The BP Statistical Review allows data to be combined from the four countries with significant North Sea oil and gas production - UK, Norway, Denmark and The Netherlands - but combining these data masks the fact that some production comes form outside of the North Sea. The UK has significant production on the Atlantic margin and in the Irish Sea, while Norway has significant production from the Haltenbanken area off mid-Norway. Strictly speaking these are separate petroleum basins.
Dutch production from the giant Groningen gas field is excluded from this analysis for two reasons, 1) it comprises an earlier discovery cycle to the rest of the North Sea and 2) production is capped by the Dutch government, hence it is not exempt from political influence.
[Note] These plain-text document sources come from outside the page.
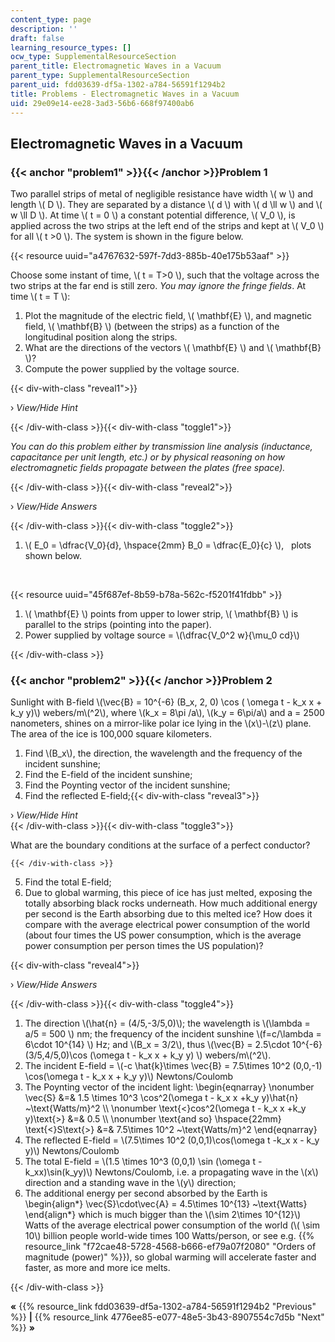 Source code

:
 ```yaml
---
content_type: page
description: ''
draft: false
learning_resource_types: []
ocw_type: SupplementalResourceSection
parent_title: Electromagnetic Waves in a Vacuum
parent_type: SupplementalResourceSection
parent_uid: fdd03639-df5a-1302-a784-56591f1294b2
title: Problems - Electromagnetic Waves in a Vacuum
uid: 29e09e14-ee28-3ad3-56b6-668f97400ab6
---
```

## Electromagnetic Waves in a Vacuum

### {{< anchor "problem1" >}}{{< /anchor >}}Problem 1

Two parallel strips of metal of negligible resistance have width \\( w \\) and length \\( D \\). They are separated by a distance \\( d \\) with \\( d \\ll w \\) and \\( w \\ll D \\). At time \\( t = 0 \\) a constant potential difference, \\( V\_0 \\), is applied across the two strips at the left end of the strips and kept at \\( V\_0 \\) for all \\( t >0 \\). The system is shown in the figure below.

{{< resource uuid="a4767632-597f-7dd3-885b-40e175b53aaf" >}}

Choose some instant of time, \\( t = T>0 \\), such that the voltage across the two strips at the far end is still zero. *You may ignore the fringe fields*. At time \\( t = T \\):

1. Plot the magnitude of the electric field, \\( \\mathbf{E} \\), and magnetic field, \\( \\mathbf{B} \\) (between the strips) as a function of the longitudinal position along the strips.
2. What are the directions of the vectors \\( \\mathbf{E} \\) and \\( \\mathbf{B} \\)?
3. Compute the power supplied by the voltage source.

{{< div-with-class "reveal1">}}

› *View/Hide Hint*

{{< /div-with-class >}}{{< div-with-class "toggle1">}}

*You can do this problem either by transmission line analysis (inductance, capacitance per unit length, etc.) or by physical reasoning on how electromagnetic fields propagate between the plates (free space).*

{{< /div-with-class >}}{{< div-with-class "reveal2">}}

› *View/Hide Answers*

{{< /div-with-class >}}{{< div-with-class "toggle2">}}

1. \\( E\_0 = \\dfrac{V\_0}{d}, \\hspace{2mm} B\_0 = \\dfrac{E\_0}{c} \\),   plots shown below.    
      
     

{{< resource uuid="45f687ef-8b59-b78a-562c-f5201f41fdbb" >}}

1. \\( \\mathbf{E} \\) points from upper to lower strip, \\( \\mathbf{B} \\) is parallel to the strips (pointing into the paper).
2. Power supplied by voltage source = \\(\\dfrac{V\_0^2 w}{\\mu\_0 cd}\\)

{{< /div-with-class >}}

### {{< anchor "problem2" >}}{{< /anchor >}}Problem 2

Sunlight with B-field \\(\\vec{B} = 10^{-6} (B\_x, 2, 0) \\cos ( \\omega t - k\_x x + k\_y y)\\) webers/m\\(^2\\), where \\(k\_x = 8\\pi /a\\), \\(k\_y = 6\\pi/a\\) and a = 2500 nanometers, shines on a mirror-like polar ice lying in the \\(x\\)-\\(z\\) plane. The area of the ice is 100,000 square kilometers.

1. Find \\(B\_x\\), the direction, the wavelength and the frequency of the incident sunshine;
2. Find the E-field of the incident sunshine;
3. Find the Poynting vector of the incident sunshine;
4. Find the reflected E-field;{{< div-with-class "reveal3">}}

› *View/Hide Hint*    
    {{< /div-with-class >}}{{< div-with-class "toggle3">}}  
      
What are the boundary conditions at the surface of a perfect conductor?    
      
    {{< /div-with-class >}}
5. Find the total E-field;
6. Due to global warming, this piece of ice has just melted, exposing the totally absorbing black rocks underneath. How much additional energy per second is the Earth absorbing due to this melted ice? How does it compare with the average electrical power consumption of the world (about four times the US power consumption, which is the average power consumption per person times the US population)?

{{< div-with-class "reveal4">}}

› *View/Hide Answers*

{{< /div-with-class >}}{{< div-with-class "toggle4">}}

1. The direction \\(\\hat{n} = (4/5,-3/5,0)\\); the wavelength is \\(\\lambda = a/5 = 500 \\) nm; the frequency of the incident sunshine \\(f=c/\\lambda = 6\\cdot 10^{14} \\) Hz; and \\(B\_x = 3/2\\), thus \\(\\vec{B} = 2.5\\cdot 10^{-6} (3/5,4/5,0)\\cos (\\omega t - k\_x x + k\_y y) \\) webers/m\\(^2\\).
2. The incident E-field = \\(-c \\hat{k}\\times \\vec{B} = 7.5\\times 10^2 (0,0,-1) \\cos(\\omega t - k\_x x + k\_y y)\\) Newtons/Coulomb
3. The Poynting vector of the incident light: \\begin{eqnarray} \\nonumber \\vec{S} &=& 1.5 \\times 10^3 \\cos^2(\\omega t - k\_x x +k\_y y)\\hat{n} ~\\text{Watts/m}^2 \\\\ \\nonumber \\text{\<}cos^2(\\omega t - k\_x x +k\_y y)\\text{>} &=& 0.5 \\\\ \\nonumber \\text{and so} \\hspace{22mm} \\text{\<}S\\text{>} &=& 7.5\\times 10^2 ~\\text{Watts/m}^2 \\end{eqnarray}
4. The reflected E-field = \\(7.5\\times 10^2 (0,0,1)\\cos(\\omega t -k\_x x - k\_y y)\\) Newtons/Coulomb
5. The total E-field = \\(1.5 \\times 10^3 (0,0,1) \\sin (\\omega t -k\_xx)\\sin(k\_yy)\\) Newtons/Coulomb, i.e. a propagating wave in the \\(x\\) direction and a standing wave in the \\(y\\) direction;
6. The additional energy per second absorbed by the Earth is \\begin{align\*} \\vec{S}\\cdot\\vec{A} = 4.5\\times 10^{13} ~\\text{Watts} \\end{align\*} which is much bigger than the \\(\\sim 2\\times 10^{12}\\) Watts of the average electrical power consumption of the world (\\( \\sim 10\\) billion people world-wide times 100 Watts/person, or see e.g. {{% resource_link "f72cae48-5728-4568-b666-ef79a07f2080" "Orders of magnitude (power)" %}}), so global warming will accelerate faster and faster, as more and more ice melts.

{{< /div-with-class >}}

**«** {{% resource_link fdd03639-df5a-1302-a784-56591f1294b2 "Previous" %}} **|** {{% resource_link 4776ee85-e077-48e5-3b43-8907554c7d5b "Next" %}} **»**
Notwithstanding these known limitations, I wanted to see if production data could be fitted to two Hubbert curves in order to see what remaining reserves and future decline might look like. The chart up top is produced by trial and error on a spread sheet, where 4 variables may be changed: 1) start and end date, 2) peak date, 3) peak flow, and 4) gradient [notes 1, 2 & 3]. The chart up top shows what I consider to be a good fit, with the noted exception that 2007 and 2008 data are deviating from the expected decline. Knowing that two giant fields, belonging to a late discovery cycle for the province had just come on stream, it seemed pertinent to model these as a third cycle.
Ormen Lange is reported to have reserves (gas and condensate) of 381 mmtoe and Buzzard 75 tonnes oil. Peak production at Ormen Lange is constrained by the capacity of the Langeled pipeline (25.5 bcm / annum, translating to 23 mmtoe / annum) and peak production at Buzzard is assumed to be 180,000 bpd, translating to 9 mmtoe / annum. Cycle 3 reflects all of these parameters but is modeled asymmetrical since production peaks will be reached early on in both fields. The chart above shows the impact of this cycle 3 model upon the eventual decline and reserves.
The remaining oil and gas reserves following this analysis are 2450 mmtoe. This is somewhat lower than official reserves for the three countries that amount to 4575 mmtoe, according to BP 2009. [note 4] Over 2 billion tonnes of oil difference is quite a substantial amount. One fly in the ointment is that the giant Troll gas field in Norway has production capped by the capacity of the platform and pipeline. This is in effect a political cap, and this gigantic resource will distort the decline phase of the Hubbert curve, extending it further to the right. I have not had time to look into adjusting the analysis for this.
One feature of the logistic curve is that decline accelerates with time. The blue line has a decline rate of 9% in 2010, accelerating to 15% in 2020 and 17% in 2030. In contrast, the decline on an exponential curve is constant. The decline rate in oil fields in known to increase with time from phase 1, to phase 2 and 3. But rates of 15 to 17% are well above the average current decline rate for the North Sea. So what is going on here?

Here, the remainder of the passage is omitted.